__What to work on__
Looking at the data below, state how many lines contain "Decrements". No other words are wanted.

__Data section__
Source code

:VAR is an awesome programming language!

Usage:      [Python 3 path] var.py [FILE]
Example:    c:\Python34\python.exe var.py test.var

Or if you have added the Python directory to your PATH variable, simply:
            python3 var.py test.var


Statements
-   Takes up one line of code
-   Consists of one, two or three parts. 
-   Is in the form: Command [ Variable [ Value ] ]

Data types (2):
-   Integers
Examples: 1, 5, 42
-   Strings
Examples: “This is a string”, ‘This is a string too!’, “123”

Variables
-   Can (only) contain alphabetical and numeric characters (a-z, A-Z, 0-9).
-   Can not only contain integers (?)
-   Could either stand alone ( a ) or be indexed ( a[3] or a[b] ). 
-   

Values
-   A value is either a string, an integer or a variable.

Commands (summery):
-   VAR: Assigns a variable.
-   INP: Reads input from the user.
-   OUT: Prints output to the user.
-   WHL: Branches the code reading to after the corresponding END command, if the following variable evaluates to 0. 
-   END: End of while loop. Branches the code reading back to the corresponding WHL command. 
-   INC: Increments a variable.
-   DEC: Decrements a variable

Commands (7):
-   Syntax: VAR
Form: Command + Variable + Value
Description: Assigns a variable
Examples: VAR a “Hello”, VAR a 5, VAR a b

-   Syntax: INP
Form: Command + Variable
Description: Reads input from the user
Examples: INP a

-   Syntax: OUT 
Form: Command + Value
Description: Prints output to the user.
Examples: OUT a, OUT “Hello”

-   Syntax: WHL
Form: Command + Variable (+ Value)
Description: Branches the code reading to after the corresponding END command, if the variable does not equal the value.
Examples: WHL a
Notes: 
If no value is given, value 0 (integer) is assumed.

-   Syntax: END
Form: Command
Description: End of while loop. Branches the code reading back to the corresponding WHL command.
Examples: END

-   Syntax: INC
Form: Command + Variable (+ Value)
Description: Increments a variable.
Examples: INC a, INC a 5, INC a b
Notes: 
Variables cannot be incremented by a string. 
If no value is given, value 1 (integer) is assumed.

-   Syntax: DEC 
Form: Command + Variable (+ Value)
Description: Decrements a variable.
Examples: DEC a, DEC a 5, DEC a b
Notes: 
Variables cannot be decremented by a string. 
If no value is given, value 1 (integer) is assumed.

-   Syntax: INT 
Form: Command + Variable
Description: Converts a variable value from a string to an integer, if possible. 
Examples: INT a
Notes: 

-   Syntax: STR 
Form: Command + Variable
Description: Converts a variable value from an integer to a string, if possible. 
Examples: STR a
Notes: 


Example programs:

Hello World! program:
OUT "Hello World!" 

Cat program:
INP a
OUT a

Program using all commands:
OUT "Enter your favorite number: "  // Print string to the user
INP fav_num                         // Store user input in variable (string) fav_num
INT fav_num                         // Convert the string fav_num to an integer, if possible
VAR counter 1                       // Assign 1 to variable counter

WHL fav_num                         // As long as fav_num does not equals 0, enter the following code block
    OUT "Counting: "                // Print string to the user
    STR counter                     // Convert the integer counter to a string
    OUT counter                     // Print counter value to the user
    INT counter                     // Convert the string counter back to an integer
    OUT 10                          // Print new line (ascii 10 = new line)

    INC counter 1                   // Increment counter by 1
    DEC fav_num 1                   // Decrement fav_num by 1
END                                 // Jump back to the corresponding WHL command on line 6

__Answer to this exercise__
2